Because stage IV melanoma is hard to cure with current treatments, patients may want to think about taking part in a clinical trial. Many studies are now looking at new targeted drugs, immunotherapies, chemotherapy drugs, and combinations of different types of treatments.

Even though stage IV melanoma is often hard to cure, a small portion of people respond very well to treatment and survive for many years after diagnosis.

Treating recurrent melanoma

Treatment of melanoma that comes back after initial treatment depends on the stage of the original melanoma, what treatments a person has already had, where the melanoma comes back, and other factors.
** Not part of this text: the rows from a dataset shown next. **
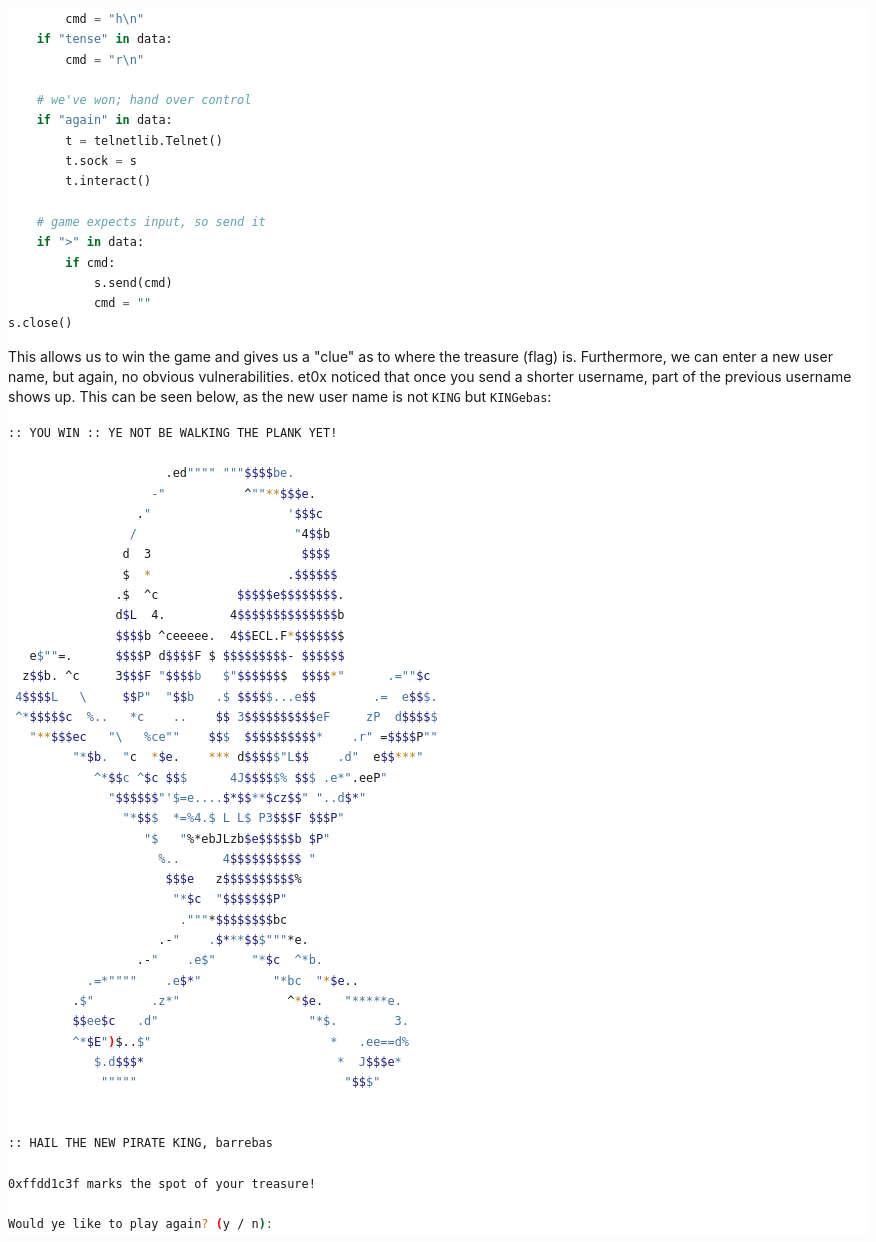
 ```python
		cmd = "h\n"
	if "tense" in data:
		cmd = "r\n"
		
	# we've won; hand over control
	if "again" in data:
		t = telnetlib.Telnet()
		t.sock = s
		t.interact()
		
	# game expects input, so send it
	if ">" in data:
		if cmd:
			s.send(cmd)
			cmd = ""
s.close()
```

This allows us to win the game and gives us a "clue" as to where the treasure (flag) is. Furthermore, we can enter a new user name, but again, no obvious vulnerabilities. et0x noticed that once you send a shorter username, part of the previous username shows up. This can be seen below, as the new user name is not `KING` but `KINGebas`:

```bash
:: YOU WIN :: YE NOT BE WALKING THE PLANK YET!

                      .ed"""" """$$$$be.
                    -"           ^""**$$$e.
                  ."                   '$$$c
                 /                      "4$$b
                d  3                     $$$$
                $  *                   .$$$$$$
               .$  ^c           $$$$$e$$$$$$$$.
               d$L  4.         4$$$$$$$$$$$$$$b
               $$$$b ^ceeeee.  4$$ECL.F*$$$$$$$
   e$""=.      $$$$P d$$$$F $ $$$$$$$$$- $$$$$$
  z$$b. ^c     3$$$F "$$$$b   $"$$$$$$$  $$$$*"      .=""$c
 4$$$$L   \     $$P"  "$$b   .$ $$$$$...e$$        .=  e$$$.
 ^*$$$$$c  %..   *c    ..    $$ 3$$$$$$$$$$eF     zP  d$$$$$
   "**$$$ec   "\   %ce""    $$$  $$$$$$$$$$*    .r" =$$$$P""
         "*$b.  "c  *$e.    *** d$$$$$"L$$    .d"  e$$***"
			^*$$c ^$c $$$      4J$$$$$% $$$ .e*".eeP"
              "$$$$$$"'$=e....$*$$**$cz$$" "..d$*"
                "*$$$  *=%4.$ L L$ P3$$$F $$$P"
                   "$   "%*ebJLzb$e$$$$$b $P"
                     %..      4$$$$$$$$$$ "
                      $$$e   z$$$$$$$$$$%
                       "*$c  "$$$$$$$P"
                        ."""*$$$$$$$$bc
                     .-"    .$***$$$"""*e.
                  .-"    .e$"     "*$c  ^*b.
           .=*""""    .e$*"          "*bc  "*$e..
         .$"        .z*"               ^*$e.   "*****e.
         $$ee$c   .d"                     "*$.        3.
         ^*$E")$..$"                         *   .ee==d%
            $.d$$$*                           *  J$$$e*
             """""                             "$$$"


:: HAIL THE NEW PIRATE KING, barrebas

0xffdd1c3f marks the spot of your treasure!

Would ye like to play again? (y / n):
```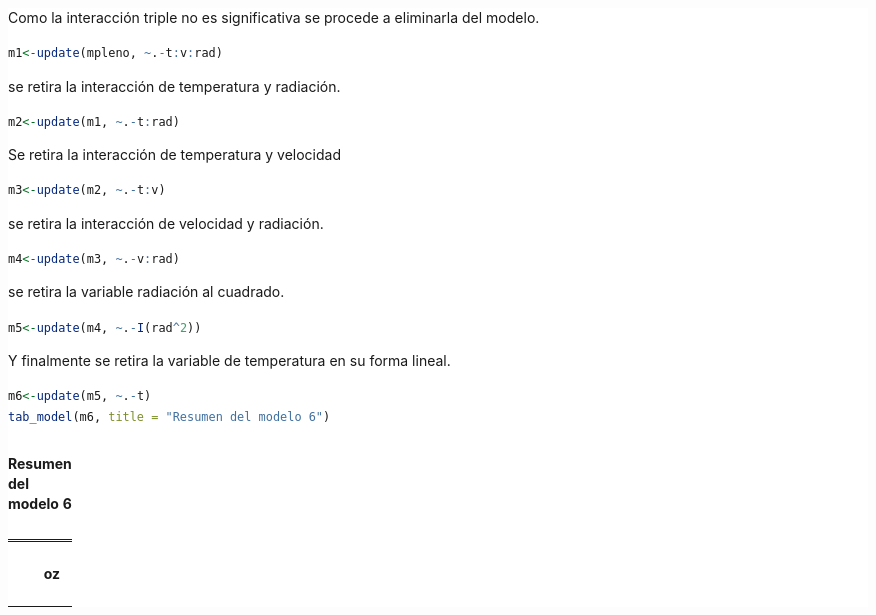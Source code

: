 </tr>

</table>

Como la interacción triple no es significativa se procede a eliminarla
del modelo.

``` r
m1<-update(mpleno, ~.-t:v:rad)
```

se retira la interacción de temperatura y radiación.

``` r
m2<-update(m1, ~.-t:rad)
```

Se retira la interacción de temperatura y velocidad

``` r
m3<-update(m2, ~.-t:v)
```

se retira la interacción de velocidad y radiación.

``` r
m4<-update(m3, ~.-v:rad)
```

se retira la variable radiación al cuadrado.

``` r
m5<-update(m4, ~.-I(rad^2))
```

Y finalmente se retira la variable de temperatura en su forma lineal.

``` r
m6<-update(m5, ~.-t)
tab_model(m6, title = "Resumen del modelo 6")
```

<table style="border-collapse:collapse; border:none;">

<caption style="font-weight: bold; text-align:left;">

Resumen del modelo 6

</caption>

<tr>

<th style="border-top: double; text-align:center; font-style:normal; font-weight:bold; padding:0.2cm;  text-align:left; ">

 

</th>

<th colspan="3" style="border-top: double; text-align:center; font-style:normal; font-weight:bold; padding:0.2cm; ">

oz

</th>
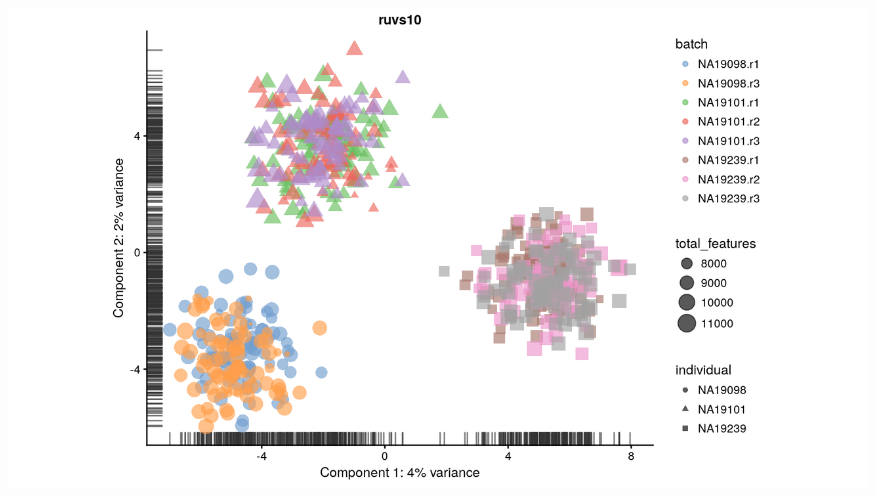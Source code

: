 <img src="22-remove-conf_files/figure-html/unnamed-chunk-10-7.png" width="672" style="display: block; margin: auto;" />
Melanoma might come back in the skin near the site of the original tumor, sometimes even in the scar from the surgery. In general, these local (skin) recurrences are treated with surgery similar to what would be recommended for a primary melanoma. This might include a sentinel lymph node biopsy. Depending on the thickness and location of the tumor, other treatments may be considered, such as isolated limb perfusion chemotherapy; radiation therapy; or local immunotherapy treatments such as tumor injection with the T-VEC vaccine (Imlygic), BCG vaccine, interferon, or interleukin-2. Systemic treatments such as immunotherapy, targeted therapy, or chemotherapy might also be options.

If nearby lymph nodes weren’t removed during the initial treatment, the melanoma might come back in these lymph nodes. Lymph node recurrence is treated by lymph node dissection if it can be done, sometimes followed by treatments such as interferon or radiation therapy. If surgery is not an option, radiation therapy or systemic treatment (immunotherapy, targeted therapy, or chemo) can be used.

Melanoma can also come back in distant parts of the body. Almost any organ can be affected. Most often, the melanoma will come back in the lungs, bones, liver, or brain. Treatment for these recurrences is generally the same as for stage IV melanoma (see above). Melanomas that recur on an arm or leg may be treated with isolated limb perfusion chemotherapy.

Melanoma that comes back in the brain can be hard to treat. Single tumors can sometimes be removed by surgery. Radiation therapy to the brain (stereotactic radiosurgery or whole brain radiation therapy) may help as well. Systemic treatments (immunotherapy, targeted therapy, or chemo) might also be tried.

As with other stages of melanoma, people with recurrent melanoma may want to think about taking part in a clinical trial.